- (2)厚生労働省雇用均等・児童家庭局の発足等
- 2000年4月1日、労働省の地方支分部局であった都道府県労働基準局、都道府県女性少年室及び都道府県職業安定主務課を統合した都道府県労働局が発足し、従来の女性少年室は都道府県労働局雇用均等室として引き続き雇用均等行政を行うこととなった。これにより、労働基準行政、職業安定行政など他の行政にまたがる分野横断的な施策を効果的に実施できるようになり、総合的かつ効果的な労働行政を展開しているところである。

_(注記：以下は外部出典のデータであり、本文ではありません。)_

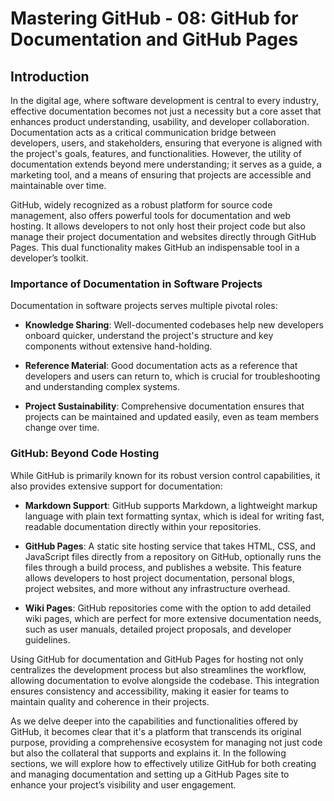 # Mastering GitHub - 08: GitHub for Documentation and GitHub Pages

## Introduction

In the digital age, where software development is central to every industry, effective documentation becomes not just a necessity but a core asset that enhances product understanding, usability, and developer collaboration. Documentation acts as a critical communication bridge between developers, users, and stakeholders, ensuring that everyone is aligned with the project's goals, features, and functionalities. However, the utility of documentation extends beyond mere understanding; it serves as a guide, a marketing tool, and a means of ensuring that projects are accessible and maintainable over time.

GitHub, widely recognized as a robust platform for source code management, also offers powerful tools for documentation and web hosting. It allows developers to not only host their project code but also manage their project documentation and websites directly through GitHub Pages. This dual functionality makes GitHub an indispensable tool in a developer’s toolkit.

### Importance of Documentation in Software Projects

Documentation in software projects serves multiple pivotal roles:

- **Knowledge Sharing**: Well-documented codebases help new developers onboard quicker, understand the project's structure and key components without extensive hand-holding.

- **Reference Material**: Good documentation acts as a reference that developers and users can return to, which is crucial for troubleshooting and understanding complex systems.

- **Project Sustainability**: Comprehensive documentation ensures that projects can be maintained and updated easily, even as team members change over time.

### GitHub: Beyond Code Hosting

While GitHub is primarily known for its robust version control capabilities, it also provides extensive support for documentation:

- **Markdown Support**: GitHub supports Markdown, a lightweight markup language with plain text formatting syntax, which is ideal for writing fast, readable documentation directly within your repositories.

- **GitHub Pages**: A static site hosting service that takes HTML, CSS, and JavaScript files directly from a repository on GitHub, optionally runs the files through a build process, and publishes a website. This feature allows developers to host project documentation, personal blogs, project websites, and more without any infrastructure overhead.

- **Wiki Pages**: GitHub repositories come with the option to add detailed wiki pages, which are perfect for more extensive documentation needs, such as user manuals, detailed project proposals, and developer guidelines.

Using GitHub for documentation and GitHub Pages for hosting not only centralizes the development process but also streamlines the workflow, allowing documentation to evolve alongside the codebase. This integration ensures consistency and accessibility, making it easier for teams to maintain quality and coherence in their projects.

As we delve deeper into the capabilities and functionalities offered by GitHub, it becomes clear that it's a platform that transcends its original purpose, providing a comprehensive ecosystem for managing not just code but also the collateral that supports and explains it. In the following sections, we will explore how to effectively utilize GitHub for both creating and managing documentation and setting up a GitHub Pages site to enhance your project’s visibility and user engagement.
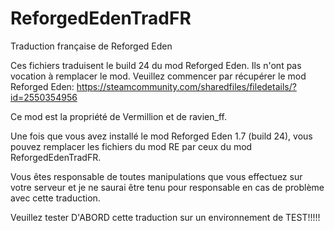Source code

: # ReforgedEdenTradFR
Traduction française de Reforged Eden

Ces fichiers traduisent le build 24 du mod Reforged Eden. Ils n'ont pas vocation à remplacer le mod.
Veuillez commencer par récupérer le mod Reforged Eden:
https://steamcommunity.com/sharedfiles/filedetails/?id=2550354956

Ce mod est la propriété de Vermillion et de ravien_ff.

Une fois que vous avez installé le mod Reforged Eden 1.7 (build 24), vous pouvez remplacer les fichiers du mod RE par ceux du mod ReforgedEdenTradFR.

Vous êtes responsable de toutes manipulations que vous effectuez sur votre serveur et je ne saurai être tenu pour responsable en cas de problème avec cette traduction.

Veuillez tester D'ABORD cette traduction sur un environnement de TEST!!!!!

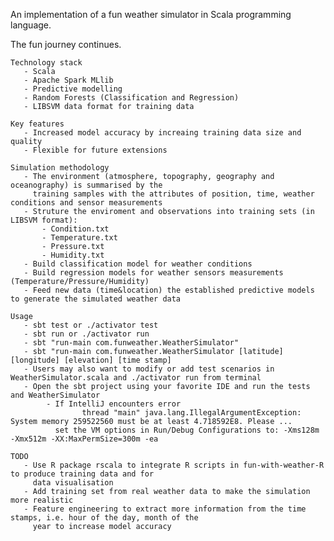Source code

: An implementation of a fun weather simulator in Scala programming language.

The fun journey continues.


    Technology stack
       - Scala 
       - Apache Spark MLlib 
       - Predictive modelling 
       - Random Forests (Classification and Regression) 
       - LIBSVM data format for training data

    Key features
       - Increased model accuracy by increaing training data size and quality 
       - Flexible for future extensions 

    Simulation methodology 
       - The environment (atmosphere, topography, geography and oceanography) is summarised by the
         training samples with the attributes of position, time, weather conditions and sensor measurements  
       - Struture the enviroment and observations into training sets (in LIBSVM format):
           - Condition.txt
           - Temperature.txt
           - Pressure.txt
           - Humidity.txt
       - Build classification model for weather conditions 
       - Build regression models for weather sensors measurements (Temperature/Pressure/Humidity) 
       - Feed new data (time&location) the established predictive models to generate the simulated weather data

    Usage
       - sbt test or ./activator test 
       - sbt run or ./activator run
       - sbt "run-main com.funweather.WeatherSimulator"
       - sbt "run-main com.funweather.WeatherSimulator [latitude] [longitude] [elevation] [time stamp] 
       - Users may also want to modify or add test scenarios in WeatherSimulator.scala and ./activator run from terminal
       - Open the sbt project using your favorite IDE and run the tests and WeatherSimulator 
            - If IntelliJ encounters error 
                    thread "main" java.lang.IllegalArgumentException: System memory 259522560 must be at least 4.718592E8. Please ...
              set the VM options in Run/Debug Configurations to: -Xms128m -Xmx512m -XX:MaxPermSize=300m -ea

    TODO
       - Use R package rscala to integrate R scripts in fun-with-weather-R to produce training data and for
         data visualisation
       - Add training set from real weather data to make the simulation more realistic 
       - Feature engineering to extract more information from the time stamps, i.e. hour of the day, month of the 
         year to increase model accuracy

- 2001年1月6日、中央省庁再編に伴い、労働省女性局と厚生省児童家庭局が統合され、厚生労働省雇用均等・児童家庭局が発足した。両局の統合により、「働く親」と「児童」の双方の視点から、仕事と家庭の両立支援策や保育サービス等の子育て支援策を充実する等、総合的かつ一体的な施策を推進しているところである。
- 2. 自国の政治的、社会的、経済的及び文化的活動に女性が男性と平等に参加することに対し残っている障害を克服するためにとられた措置
- (1)男女共同参画社会基本法の公布・施行
- 日本国憲法には個人の尊重、男女平等の理念がうたわれており、男女平等に向けた法的取組等は、国際的な動きとも連動しつつ進められてきたが、なお男女共同参画を総合的に推進する枠組みの必要性が指摘されており、1996年12月に策定された国内行動計画「男女共同参画2000年プラン」において総合的な推進体制の整備として男女共同参画社会の実現を促進するための基本的な法律について検討を進めることが盛り込まれた。これを受けて男女共同参画審議会は、1998年11月、「男女共同参画社会基本法」の必要性や基本理念、内容等を明らかにし、基本法の制定を提言した「男女共同参画社会基本法について」を答申した。政府は、この答申を踏まえて男女共同参画社会基本法案を作成し、1999年6月、同法が公布・施行されるに至った。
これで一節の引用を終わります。